The former Dakota Athletic Conference Coach of the Year, and four-time NSAA Coach of the Year, produced five NAIA All-Americans and four conference MVPs. Ulland and the Jimmies dominated NSAA competition since the conference's inception in 2013-14, posting a conference record of 59-3.

"Greg is a person who demonstrates passion and commitment in everything he does," stated University of Jamestown president Polly Peterson in an press release issued by UJ. "He has achieved tremendous success as a coach, recruiter and member of the faculty and is committed to the vision of our university."

University of Jamestown embarks on a new chapter as a member of the Great Plains Athletic Conference this fall. Ulland was a former assistant women's basketball coach at North Dakota, Mayville State and University of Mary prior to coaching the Jimmies.

"Greg's laid the foundation—the house, the neighborhood—for our women's basketball program," Johnson said. "He'll be a difficult act to follow, but at the same time it's a great opportunity for somebody to come in and take the reins."

A coach and mentor

Ulland's last season was arguably the Jimmies' best. Jamestown won a school record 31 games in 2017-18, soaring to as high as sixth in the NAIA top 25 coaches' poll and advancing to the Elite 8 at nationals for a third time in four years.

Incoming senior forward Marina Nowak has played a large role in the Jimmies' recent success. Understandably, she and the rest of the team were surprised with Tuesday's announcement.

"We were definitely thrown for a loop with (Ulland) informing us about his resignation," Nowak said. "He was a great coach and I'm glad I got to expand my game from him the past three years."

Nowak, an exercise science major from Rogers, Minn., was recruited by Ulland out of high school. She, along with many others, are a ringing endorsement for Ulland and his new gig.

"Greg kept on reassuring me it'd feel like home, and over the past three years this place has definitely become my second home and I've found my second family within the team," Nowak said. "Although I'm sad he won't be a part of my senior year, I'm extremely proud and happy for him and his family and wish him the best."

Ulland said saying goodbye to the team, which helped him reach the 200-win plateau last December, was difficult. The former coach holds a bachelor's degree in physical education from UJ and a master's degree in kinesiology from UND.

"I talked to the team (Tuesday) morning, and it was a very, very tough conversation," Ulland said. "You put a lot of time into those kids and they put a lot of faith in you. But I think they understand there's bigger things out there.
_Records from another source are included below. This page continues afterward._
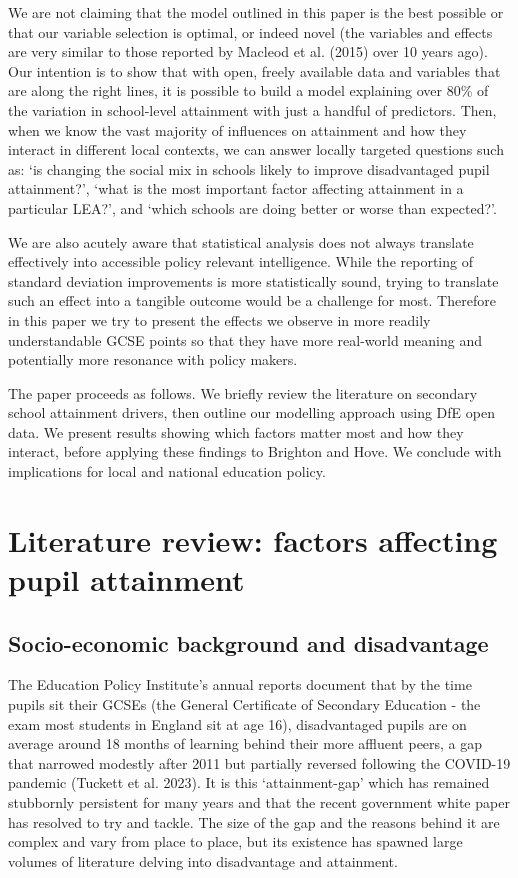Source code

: \documentclass[
  12pt,
  titlepage]{article}
\begin{document}
We are not claiming that the model outlined in this paper is the best
possible or that our variable selection is optimal, or indeed novel (the
variables and effects are very similar to those reported by Macleod et
al. (2015) over 10 years ago). Our intention is to show that with open,
freely available data and variables that are along the right lines, it
is possible to build a model explaining over 80\% of the variation in
school-level attainment with just a handful of predictors. Then, when we
know the vast majority of influences on attainment and how they interact
in different local contexts, we can answer locally targeted questions
such as: `is changing the social mix in schools likely to improve
disadvantaged pupil attainment?', `what is the most important factor
affecting attainment in a particular LEA?', and `which schools are doing
better or worse than expected?'.

We are also acutely aware that statistical analysis does not always
translate effectively into accessible policy relevant intelligence.
While the reporting of standard deviation improvements is more
statistically sound, trying to translate such an effect into a tangible
outcome would be a challenge for most. Therefore in this paper we try to
present the effects we observe in more readily understandable GCSE
points so that they have more real-world meaning and potentially more
resonance with policy makers.

The paper proceeds as follows. We briefly review the literature on
secondary school attainment drivers, then outline our modelling approach
using DfE open data. We present results showing which factors matter
most and how they interact, before applying these findings to Brighton
and Hove. We conclude with implications for local and national education
policy.

\section{Literature review: factors affecting pupil
attainment}\label{literature-review-factors-affecting-pupil-attainment}

\subsection{Socio-economic background and
disadvantage}\label{socio-economic-background-and-disadvantage}

The Education Policy Institute's annual reports document that by the
time pupils sit their GCSEs (the General Certificate of Secondary
Education - the exam most students in England sit at age 16),
disadvantaged pupils are on average around 18 months of learning behind
their more affluent peers, a gap that narrowed modestly after 2011 but
partially reversed following the COVID-19 pandemic (Tuckett et al.
2023). It is this `attainment-gap' which has remained stubbornly
persistent for many years and that the recent government white paper has
resolved to try and tackle. The size of the gap and the reasons behind
it are complex and vary from place to place, but its existence has
spawned large volumes of literature delving into disadvantage and
attainment.
\end{document}
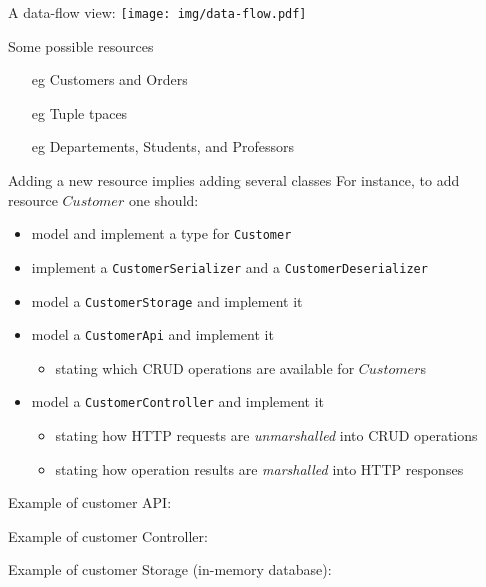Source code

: \documentclass[presentation]{beamer}\mode<presentation>{\usetheme{AMSBolognaFC}}
\begin{document}
\begin{frame}[allowframebreaks]
    \framebreak

    A data-flow view:
    \texttt{[image: img/data-flow.pdf]}

    \framebreak

    \begin{exampleblock}{Some possible resources}
        \begin{itemize}
            \item[eg] Customers and Orders
            \item[eg] Tuple tpaces
            \item[eg] Departements, Students, and Professors
        \end{itemize}
    \end{exampleblock}

    \begin{alertblock}{Adding a new resource implies adding several classes}
        For instance, to add resource $Customer$ one should:
        \begin{itemize}
            \item model and implement a type for \texttt{Customer}
            \item implement a \texttt{CustomerSerializer} and a \texttt{CustomerDeserializer}
            \item model a \texttt{CustomerStorage} and implement it
            \item model a \texttt{CustomerApi} and implement it
            \begin{itemize}
                \item stating which CRUD operations are available for $Customer$s
            \end{itemize}
            \item model a \texttt{CustomerController} and implement it
            \begin{itemize}
                \item stating how HTTP requests are \emph{unmarshalled} into CRUD operations
                \item stating how operation results are \emph{marshalled} into HTTP responses
            \end{itemize}
        \end{itemize}
    \end{alertblock}

    \framebreak

    Example of customer API:
    

    \framebreak

    Example of customer Controller:
    

    \framebreak

    Example of customer Storage (in-memory database):
    

\end{frame}
\end{document}
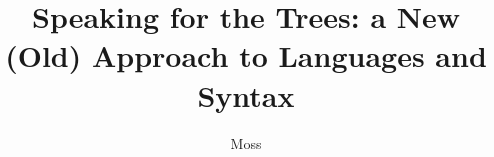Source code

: \documentclass[defaultstyle,10pt]{thesis}
\title{Speaking for the Trees: a New (Old) Approach to Languages and Syntax}
\author{Moss}{Prescott}
\begin{document}






%




\nocite{*}		%




\end{document}
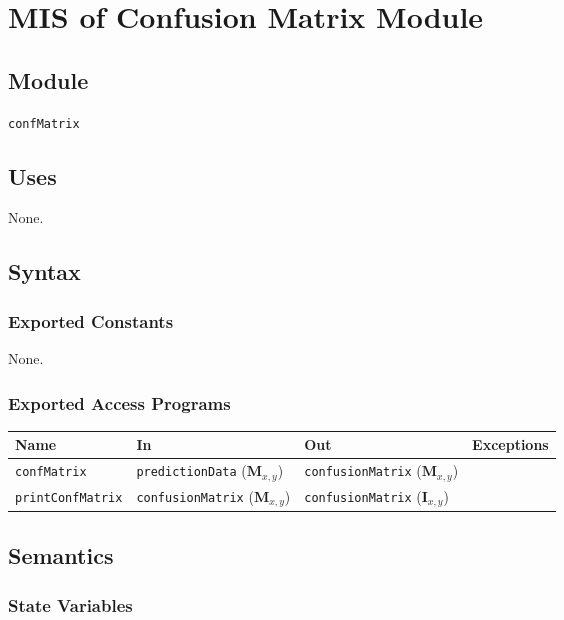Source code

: \documentclass[12pt, titlepage]{article}
\def\code#1{\texttt{#1}}
\begin{document}
\section{MIS of Confusion Matrix Module} \label{ModuleCM} 

\subsection{Module}

\code{confMatrix}

\subsection{Uses}

None.

\subsection{Syntax}

\subsubsection{Exported Constants}

None.

\subsubsection{Exported Access Programs}

\begin{center}
\begin{tabular}{p{2cm} p{4cm} p{4cm} p{2cm}}
\hline
\textbf{Name} & \textbf{In} & \textbf{Out} & \textbf{Exceptions} \\
\hline
\code{confMatrix} & \code{predictionData} ($\mathbf{M}_{x,y}$) & \code{confusionMatrix} ($\mathbf{M}_{x,y}$)  &  \\
\code{printConfMatrix} & \code{confusionMatrix} ($\mathbf{M}_{x,y}$) & \code{confusionMatrix} ($\mathbf{I}_{x,y}$)  &  \\
\hline
\end{tabular}
\end{center}

\subsection{Semantics}

\subsubsection{State Variables}
\end{document}
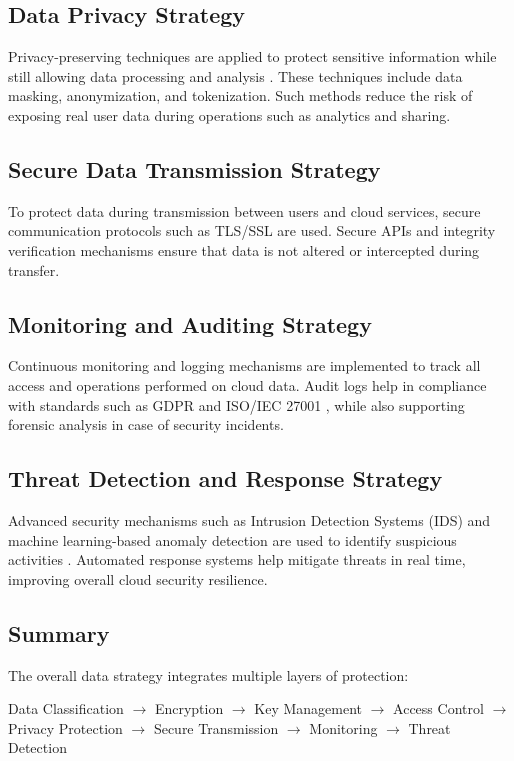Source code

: \documentclass[12pt, a4paper]{article}
\begin{document}
\subsection{Data Privacy Strategy}
Privacy-preserving techniques are applied to protect sensitive information while still allowing data processing and analysis \cite{gdpr2018}. These techniques include data masking, anonymization, and tokenization. Such methods reduce the risk of exposing real user data during operations such as analytics and sharing.

\subsection{Secure Data Transmission Strategy}
To protect data during transmission between users and cloud services, secure communication protocols such as TLS/SSL are used. Secure APIs and integrity verification mechanisms ensure that data is not altered or intercepted during transfer.

\subsection{Monitoring and Auditing Strategy}
Continuous monitoring and logging mechanisms are implemented to track all access and operations performed on cloud data. Audit logs help in compliance with standards such as GDPR \cite{gdpr2018} and ISO/IEC 27001 \cite{iso27001}, while also supporting forensic analysis in case of security incidents.

\subsection{Threat Detection and Response Strategy}
Advanced security mechanisms such as Intrusion Detection Systems (IDS) and machine learning-based anomaly detection are used to identify suspicious activities \cite{li2023aisecurity}. Automated response systems help mitigate threats in real time, improving overall cloud security resilience.

\subsection{Summary}
The overall data strategy integrates multiple layers of protection:
\begin{center}
Data Classification $\rightarrow$ Encryption $\rightarrow$ Key Management $\rightarrow$ Access Control $\rightarrow$ Privacy Protection $\rightarrow$ Secure Transmission $\rightarrow$ Monitoring $\rightarrow$ Threat Detection
\end{center}
\end{document}
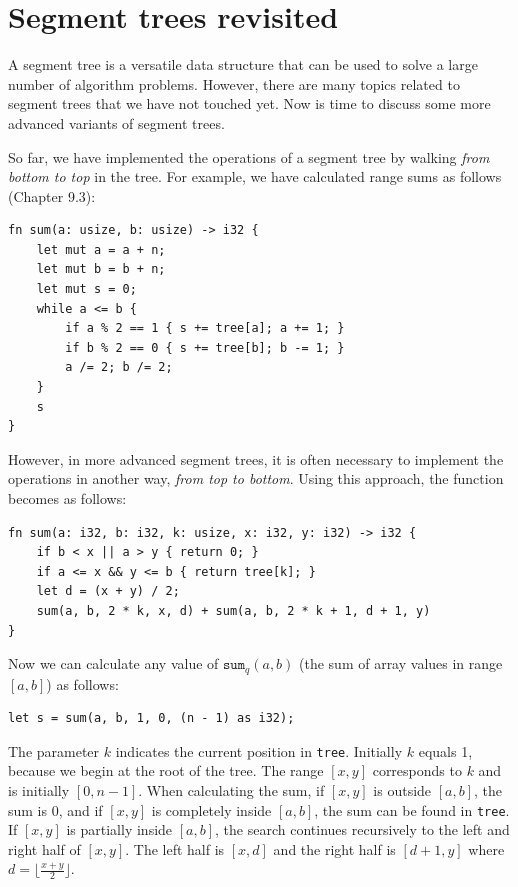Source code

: \chapter{Segment trees revisited}


A segment tree is a versatile data structure
that can be used to solve a large number of algorithm problems.
However, there are many topics related to segment trees
that we have not touched yet.
Now is time to discuss some more advanced variants
of segment trees.

So far, we have implemented the operations
of a segment tree by walking \emph{from bottom to top}
in the tree.
For example, we have calculated
range sums as follows (Chapter 9.3):

\begin{lstlisting}
fn sum(a: usize, b: usize) -> i32 {
    let mut a = a + n;
    let mut b = b + n;
    let mut s = 0;
    while a <= b {
        if a % 2 == 1 { s += tree[a]; a += 1; }
        if b % 2 == 0 { s += tree[b]; b -= 1; }
        a /= 2; b /= 2;
    }
    s
}
\end{lstlisting}

However, in more advanced segment trees,
it is often necessary to implement the operations
in another way, \emph{from top to bottom}.
Using this approach, the function becomes as follows:
\begin{lstlisting}
fn sum(a: i32, b: i32, k: usize, x: i32, y: i32) -> i32 {
    if b < x || a > y { return 0; }
    if a <= x && y <= b { return tree[k]; }
    let d = (x + y) / 2;
    sum(a, b, 2 * k, x, d) + sum(a, b, 2 * k + 1, d + 1, y)
}
\end{lstlisting}

Now we can calculate any value of $\texttt{sum}_q(a,b)$
(the sum of array values in range $[a,b]$) as follows:
\begin{lstlisting}
let s = sum(a, b, 1, 0, (n - 1) as i32);
\end{lstlisting}

The parameter $k$ indicates the current position
in \texttt{tree}.
Initially $k$ equals 1, because we begin
at the root of the tree.
The range $[x,y]$ corresponds to $k$
and is initially $[0,n-1]$.
When calculating the sum,
if $[x,y]$ is outside $[a,b]$,
the sum is 0,
and if $[x,y]$ is completely inside $[a,b]$,
the sum can be found in \texttt{tree}.
If $[x,y]$ is partially inside $[a,b]$,
the search continues recursively to the
left and right half of $[x,y]$.
The left half is $[x,d]$
and the right half is $[d+1,y]$
where $d=\lfloor \frac{x+y}{2} \rfloor$.


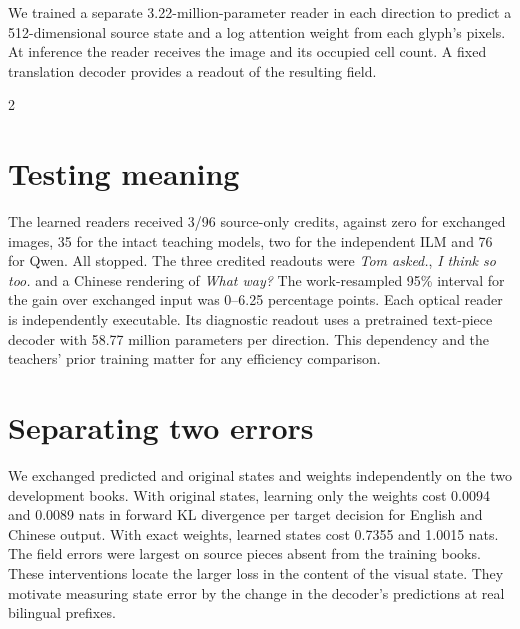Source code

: \newpage
{}
\noindent We trained a separate 3.22-million-parameter reader in each direction to predict a 512-dimensional source state and a log attention weight from each glyph's pixels. At inference the reader receives the image and its occupied cell count. A fixed translation decoder provides a readout of the resulting field.
\begin{multicols}{2}
\section*{Testing meaning}
The learned readers received 3/96 source-only credits, against zero for exchanged images, 35 for the intact teaching models, two for the independent ILM and 76 for Qwen. All stopped. The three credited readouts were \emph{Tom asked.}, \emph{I think so too.} and a Chinese rendering of \emph{What way?} The work-resampled 95\% interval for the gain over exchanged input was 0--6.25 percentage points. Each optical reader is independently executable. Its diagnostic readout uses a pretrained text-piece decoder with 58.77 million parameters per direction. This dependency and the teachers' prior training matter for any efficiency comparison.
\section*{Separating two errors}
We exchanged predicted and original states and weights independently on the two development books. With original states, learning only the weights cost 0.0094 and 0.0089 nats in forward KL divergence per target decision for English and Chinese output. With exact weights, learned states cost 0.7355 and 1.0015 nats. The field errors were largest on source pieces absent from the training books. These interventions locate the larger loss in the content of the visual state. They motivate measuring state error by the change in the decoder's predictions at real bilingual prefixes.
\end{multicols}
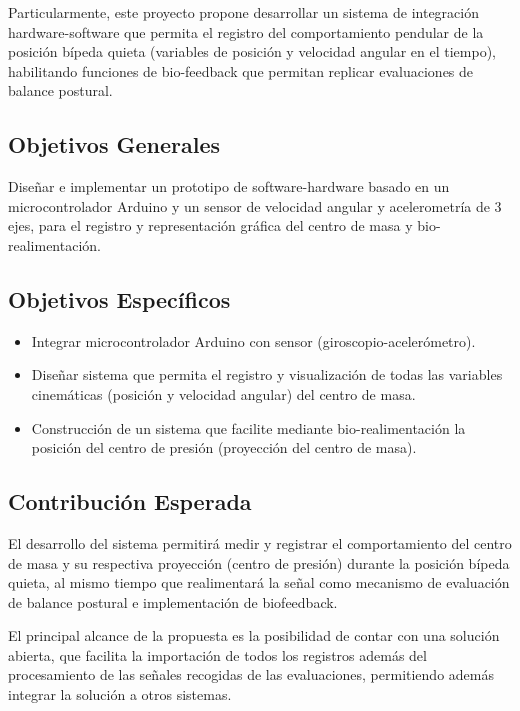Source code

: \documentclass[12pt,a4paper]{article}
\begin{document}
			Particularmente, este proyecto propone desarrollar un sistema de integración hardware-software que permita el registro del comportamiento pendular de la posición bípeda quieta (variables de posición y velocidad angular en el tiempo), habilitando funciones de bio-feedback que permitan replicar evaluaciones de balance postural.
			
			\subsection{Objetivos Generales}
			Diseñar e implementar un prototipo de software-hardware basado en un microcontrolador Arduino y un sensor de velocidad angular y acelerometría de 3 ejes, para el registro y representación gráfica del centro de masa y bio-realimentación.
			
			\subsection{Objetivos Específicos}
			\begin{itemize}
				\item Integrar microcontrolador Arduino con sensor (giroscopio-acelerómetro).
				\item Diseñar sistema que permita el registro y visualización de todas las variables cinemáticas (posición y velocidad angular) del centro de masa. 
				\item Construcción de un sistema que facilite mediante bio-realimentación la posición del centro de presión (proyección del centro de masa).
			\end{itemize}	
			
			\subsection{Contribución Esperada}
			
			El desarrollo del sistema permitirá medir y registrar el comportamiento del centro de masa y su respectiva proyección (centro de presión) durante la posición bípeda quieta, al mismo tiempo que realimentará la señal como mecanismo de evaluación de balance postural e implementación de biofeedback.
			
			El principal alcance de la propuesta es la posibilidad de contar con una solución abierta, que facilita la importación de todos los registros además del procesamiento de las señales recogidas de las evaluaciones, permitiendo además integrar la solución a otros sistemas.
			
\end{document}
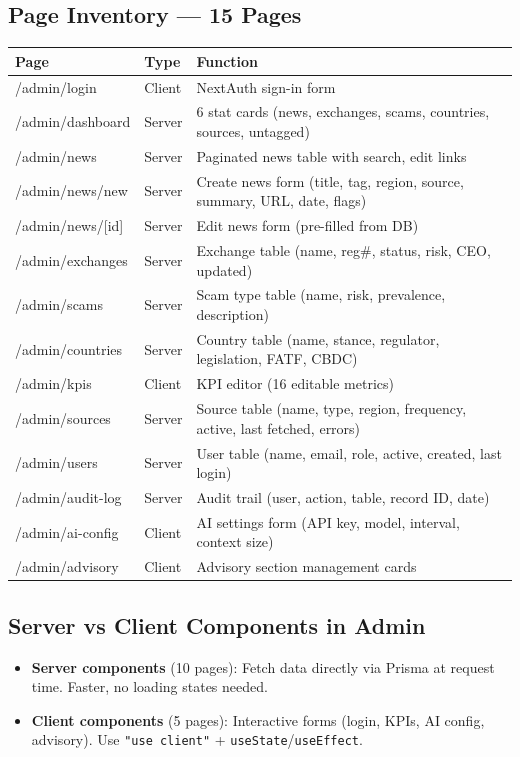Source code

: \documentclass[12pt,a4paper]{article}
\begin{document}
\subsection{Page Inventory — 15 Pages}

\begin{center}
\begin{tabular}{llp{6cm}}
\toprule
\textbf{Page} & \textbf{Type} & \textbf{Function} \\
\midrule
/admin/login & Client & NextAuth sign-in form \\
/admin/dashboard & Server & 6 stat cards (news, exchanges, scams, countries, sources, untagged) \\
/admin/news & Server & Paginated news table with search, edit links \\
/admin/news/new & Server & Create news form (title, tag, region, source, summary, URL, date, flags) \\
/admin/news/[id] & Server & Edit news form (pre-filled from DB) \\
/admin/exchanges & Server & Exchange table (name, reg\#, status, risk, CEO, updated) \\
/admin/scams & Server & Scam type table (name, risk, prevalence, description) \\
/admin/countries & Server & Country table (name, stance, regulator, legislation, FATF, CBDC) \\
/admin/kpis & Client & KPI editor (16 editable metrics) \\
/admin/sources & Server & Source table (name, type, region, frequency, active, last fetched, errors) \\
/admin/users & Server & User table (name, email, role, active, created, last login) \\
/admin/audit-log & Server & Audit trail (user, action, table, record ID, date) \\
/admin/ai-config & Client & AI settings form (API key, model, interval, context size) \\
/admin/advisory & Client & Advisory section management cards \\
\bottomrule
\end{tabular}
\end{center}

\subsection{Server vs Client Components in Admin}

\begin{itemize}[nosep]
    \item \textbf{Server components} (10 pages): Fetch data directly via Prisma at request time. Faster, no loading states needed.
    \item \textbf{Client components} (5 pages): Interactive forms (login, KPIs, AI config, advisory). Use \texttt{"use client"} + \texttt{useState}/\texttt{useEffect}.
\end{itemize}
\end{document}
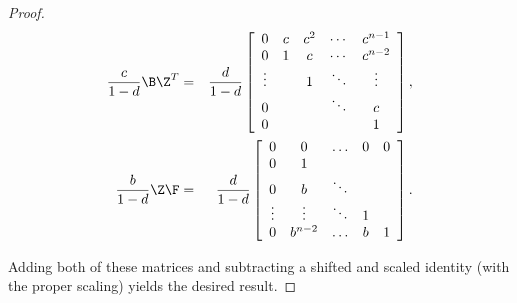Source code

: \begin{proof}
\begin{eqnarray*} \label{eq:shiftFandB}
\frac{c}{1-d}\B\Z^T &=&
\frac{d}{1-d}
\left[
\begin{array}{ccccc}
 0     & c & c^2 & \cdots  & c^{n-1}  \\
 0     & 1 & c   & \cdots  & c^{n-2}  \\
\vdots &   & 1   & \ddots  & \vdots   \\
 0     &   &     & \ddots  & c        \\
 0     &   &     &         & 1        \\
\end{array}
\right],\\
\frac{b}{1-d}\Z\F&=&
\frac{d}{1-d}
\left[
\begin{array}{ccccc}
0      & 0       & \hdots  &   0     & 0  \\
0      & 1       &         &         &    \\
0      & b       & \ddots  &         &    \\
\vdots & \vdots  & \ddots  &   1     &    \\
0      & b^{n-2} & \hdots  &   b     & 1  \\
\end{array}
\right].
\end{eqnarray*}

Adding both of these matrices and subtracting a shifted and scaled identity
(with the proper scaling) yields the desired result.
\end{proof}
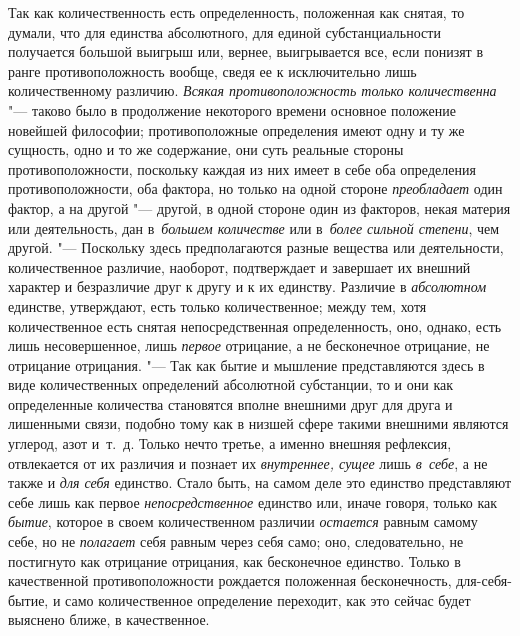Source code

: \label{bkm:bm69a}Так как количественность есть определенность, положенная как
снятая, то думали, что для единства абсолютного, для единой субстанциальности
получается большой выигрыш или, вернее, выигрывается все, если понизят в ранге
противоположность вообще, сведя ее к исключительно лишь количественному
различию. {\em Всякая противоположность только количественна} "--- таково было
в продолжение некоторого времени основное положение новейшей
философии; противоположные определения
имеют одну и ту же сущность, одно и то же содержание, они суть реальные стороны
противоположности, поскольку каждая из них имеет в себе оба определения
противоположности, оба фактора, но только на одной стороне {\em преобладает}
один фактор, а на другой "--- другой, в одной стороне один из факторов, некая
материя или деятельность, дан в~{\em большем количестве} или
в~{\em более сильной степени}, чем другой. "--- Поскольку здесь предполагаются
разные вещества или деятельности, количественное различие, наоборот,
подтверждает и завершает их внешний характер и безразличие друг к другу и к их
единству. Различие в {\em абсолютном} единстве, утверждают, есть только
количественное; между тем, хотя количественное есть снятая непосредственная
определенность, оно, однако, есть лишь несовершенное, лишь {\em первое}
отрицание, а не бесконечное отрицание, не отрицание отрицания. "--- Так как
бытие и мышление представляются здесь в виде количественных определений
абсолютной субстанции, то и они как определенные количества становятся вполне
внешними друг для друга и лишенными связи, подобно тому как в низшей сфере
такими внешними являются углерод, азот и~т.~д. Только нечто третье, а именно
внешняя рефлексия, отвлекается от их различия и познает их
{\em внутреннее, сущее} лишь {\em в~себе}, а не также и {\em для себя}
единство. Стало быть, на самом деле это единство представляют себе лишь как
первое {\em непосредственное} единство или, иначе говоря, только как
{\em бытие}, которое в своем количественном различии {\em остается} равным
самому себе, но не {\em полагает} себя равным через себя само; оно,
следовательно, не постигнуто как отрицание отрицания, как бесконечное единство.
Только в качественной противоположности рождается положенная бесконечность,
для-себя-бытие, и само количественное определение переходит, как это сейчас
будет выяснено ближе, в качественное.

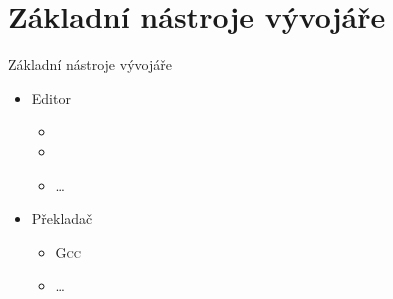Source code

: 

\section{Základní nástroje vývojáře}
\frame{\sectionpage}

\begin{frame}{Základní nástroje vývojáře}

  \begin{itemize}
    \item Editor
    \begin{itemize}
      \item {}
      \item \qtc
      \item \dots
    \end{itemize}

    \pause

    \item Překladač
    \begin{itemize}
      \item \textsc{Gcc}
      \item \dots
    \end{itemize}
  \end{itemize}

\end{frame}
"Being a Jimmie is something special, and now I'm going to go out and try to get as many Jimmies as we possibly can."

Ulland and his wife, Brandie, have two daughters; Mea (10) and Harper (6.) Johnson said the search for Ulland's replacement on the bench is currently underway.

"We need to move quickly, but my biggest focus right now is making sure we do what's best for the student-athletes," Johnson said. "We have the pieces in place and one of the reasons for that is because of Greg. I'm extremely confident we'll find the right person."